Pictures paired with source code
*-*-*

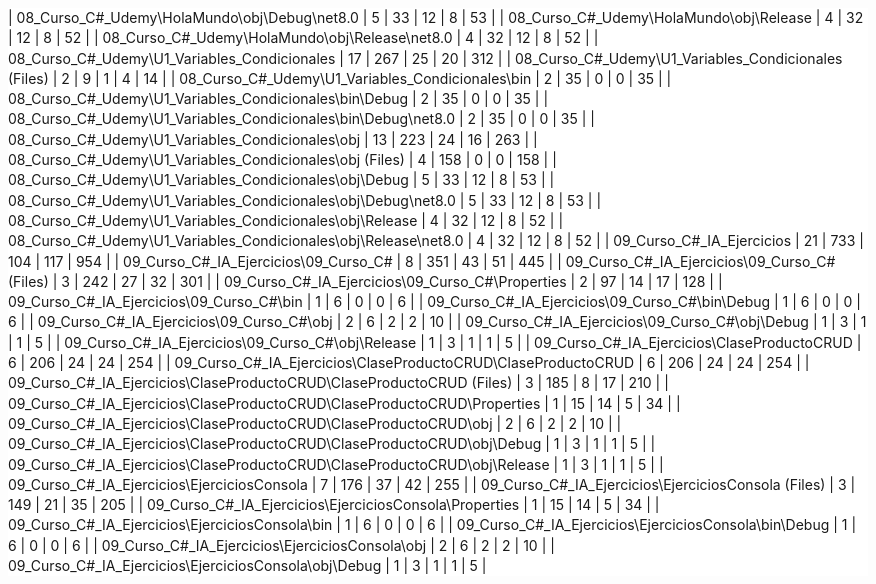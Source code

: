 | 08_Curso_C#_Udemy\\HolaMundo\\obj\\Debug\\net8.0 | 5 | 33 | 12 | 8 | 53 |
| 08_Curso_C#_Udemy\\HolaMundo\\obj\\Release | 4 | 32 | 12 | 8 | 52 |
| 08_Curso_C#_Udemy\\HolaMundo\\obj\\Release\\net8.0 | 4 | 32 | 12 | 8 | 52 |
| 08_Curso_C#_Udemy\\U1_Variables_Condicionales | 17 | 267 | 25 | 20 | 312 |
| 08_Curso_C#_Udemy\\U1_Variables_Condicionales (Files) | 2 | 9 | 1 | 4 | 14 |
| 08_Curso_C#_Udemy\\U1_Variables_Condicionales\\bin | 2 | 35 | 0 | 0 | 35 |
| 08_Curso_C#_Udemy\\U1_Variables_Condicionales\\bin\\Debug | 2 | 35 | 0 | 0 | 35 |
| 08_Curso_C#_Udemy\\U1_Variables_Condicionales\\bin\\Debug\\net8.0 | 2 | 35 | 0 | 0 | 35 |
| 08_Curso_C#_Udemy\\U1_Variables_Condicionales\\obj | 13 | 223 | 24 | 16 | 263 |
| 08_Curso_C#_Udemy\\U1_Variables_Condicionales\\obj (Files) | 4 | 158 | 0 | 0 | 158 |
| 08_Curso_C#_Udemy\\U1_Variables_Condicionales\\obj\\Debug | 5 | 33 | 12 | 8 | 53 |
| 08_Curso_C#_Udemy\\U1_Variables_Condicionales\\obj\\Debug\\net8.0 | 5 | 33 | 12 | 8 | 53 |
| 08_Curso_C#_Udemy\\U1_Variables_Condicionales\\obj\\Release | 4 | 32 | 12 | 8 | 52 |
| 08_Curso_C#_Udemy\\U1_Variables_Condicionales\\obj\\Release\\net8.0 | 4 | 32 | 12 | 8 | 52 |
| 09_Curso_C#_IA_Ejercicios | 21 | 733 | 104 | 117 | 954 |
| 09_Curso_C#_IA_Ejercicios\\09_Curso_C# | 8 | 351 | 43 | 51 | 445 |
| 09_Curso_C#_IA_Ejercicios\\09_Curso_C# (Files) | 3 | 242 | 27 | 32 | 301 |
| 09_Curso_C#_IA_Ejercicios\\09_Curso_C#\\Properties | 2 | 97 | 14 | 17 | 128 |
| 09_Curso_C#_IA_Ejercicios\\09_Curso_C#\\bin | 1 | 6 | 0 | 0 | 6 |
| 09_Curso_C#_IA_Ejercicios\\09_Curso_C#\\bin\\Debug | 1 | 6 | 0 | 0 | 6 |
| 09_Curso_C#_IA_Ejercicios\\09_Curso_C#\\obj | 2 | 6 | 2 | 2 | 10 |
| 09_Curso_C#_IA_Ejercicios\\09_Curso_C#\\obj\\Debug | 1 | 3 | 1 | 1 | 5 |
| 09_Curso_C#_IA_Ejercicios\\09_Curso_C#\\obj\\Release | 1 | 3 | 1 | 1 | 5 |
| 09_Curso_C#_IA_Ejercicios\\ClaseProductoCRUD | 6 | 206 | 24 | 24 | 254 |
| 09_Curso_C#_IA_Ejercicios\\ClaseProductoCRUD\\ClaseProductoCRUD | 6 | 206 | 24 | 24 | 254 |
| 09_Curso_C#_IA_Ejercicios\\ClaseProductoCRUD\\ClaseProductoCRUD (Files) | 3 | 185 | 8 | 17 | 210 |
| 09_Curso_C#_IA_Ejercicios\\ClaseProductoCRUD\\ClaseProductoCRUD\\Properties | 1 | 15 | 14 | 5 | 34 |
| 09_Curso_C#_IA_Ejercicios\\ClaseProductoCRUD\\ClaseProductoCRUD\\obj | 2 | 6 | 2 | 2 | 10 |
| 09_Curso_C#_IA_Ejercicios\\ClaseProductoCRUD\\ClaseProductoCRUD\\obj\\Debug | 1 | 3 | 1 | 1 | 5 |
| 09_Curso_C#_IA_Ejercicios\\ClaseProductoCRUD\\ClaseProductoCRUD\\obj\\Release | 1 | 3 | 1 | 1 | 5 |
| 09_Curso_C#_IA_Ejercicios\\EjerciciosConsola | 7 | 176 | 37 | 42 | 255 |
| 09_Curso_C#_IA_Ejercicios\\EjerciciosConsola (Files) | 3 | 149 | 21 | 35 | 205 |
| 09_Curso_C#_IA_Ejercicios\\EjerciciosConsola\\Properties | 1 | 15 | 14 | 5 | 34 |
| 09_Curso_C#_IA_Ejercicios\\EjerciciosConsola\\bin | 1 | 6 | 0 | 0 | 6 |
| 09_Curso_C#_IA_Ejercicios\\EjerciciosConsola\\bin\\Debug | 1 | 6 | 0 | 0 | 6 |
| 09_Curso_C#_IA_Ejercicios\\EjerciciosConsola\\obj | 2 | 6 | 2 | 2 | 10 |
| 09_Curso_C#_IA_Ejercicios\\EjerciciosConsola\\obj\\Debug | 1 | 3 | 1 | 1 | 5 |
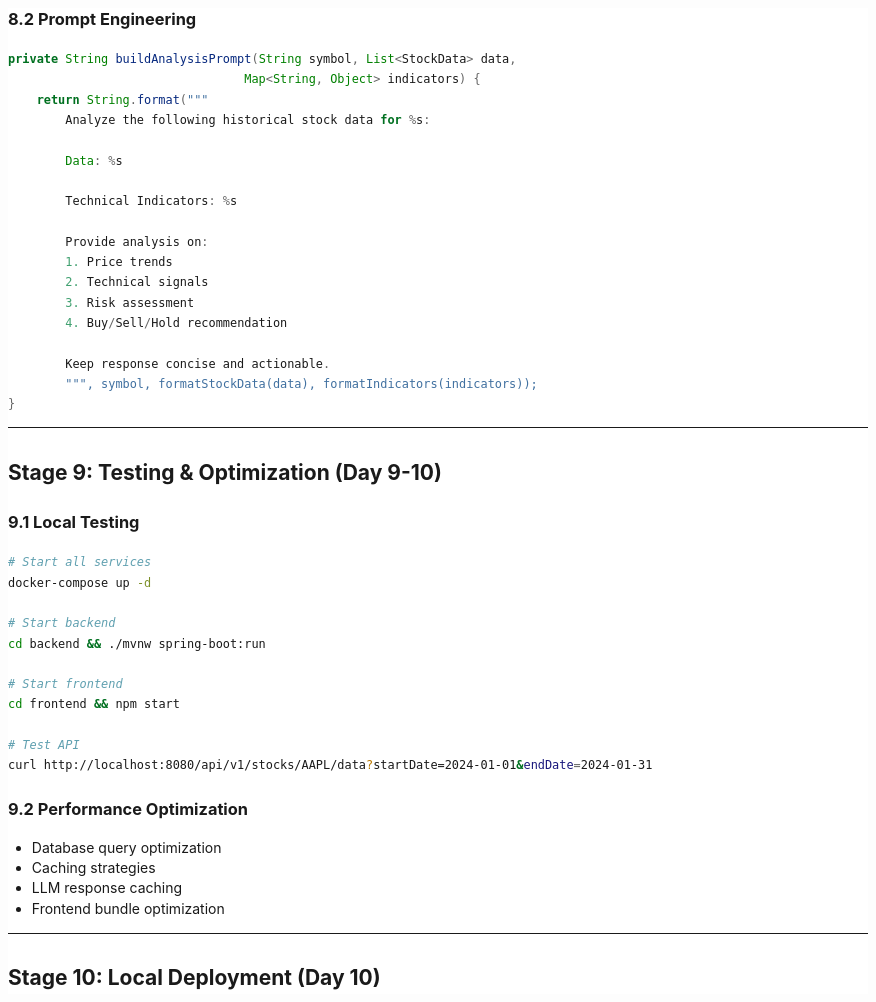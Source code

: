 ### 8.2 Prompt Engineering
```java
private String buildAnalysisPrompt(String symbol, List<StockData> data, 
                                 Map<String, Object> indicators) {
    return String.format("""
        Analyze the following historical stock data for %s:
        
        Data: %s
        
        Technical Indicators: %s
        
        Provide analysis on:
        1. Price trends
        2. Technical signals
        3. Risk assessment
        4. Buy/Sell/Hold recommendation
        
        Keep response concise and actionable.
        """, symbol, formatStockData(data), formatIndicators(indicators));
}
```

---

## **Stage 9: Testing & Optimization** (Day 9-10)

### 9.1 Local Testing
```bash
# Start all services
docker-compose up -d

# Start backend
cd backend && ./mvnw spring-boot:run

# Start frontend
cd frontend && npm start

# Test API
curl http://localhost:8080/api/v1/stocks/AAPL/data?startDate=2024-01-01&endDate=2024-01-31
```

### 9.2 Performance Optimization
- Database query optimization
- Caching strategies
- LLM response caching
- Frontend bundle optimization

---

## **Stage 10: Local Deployment** (Day 10)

*-*-*

Work item> Check each line of the records for the word "String" and extract those that contain it.

Written answer>
private String buildAnalysisPrompt(String symbol, List<StockData> data, 
                                 Map<String, Object> indicators) {
    return String.format("""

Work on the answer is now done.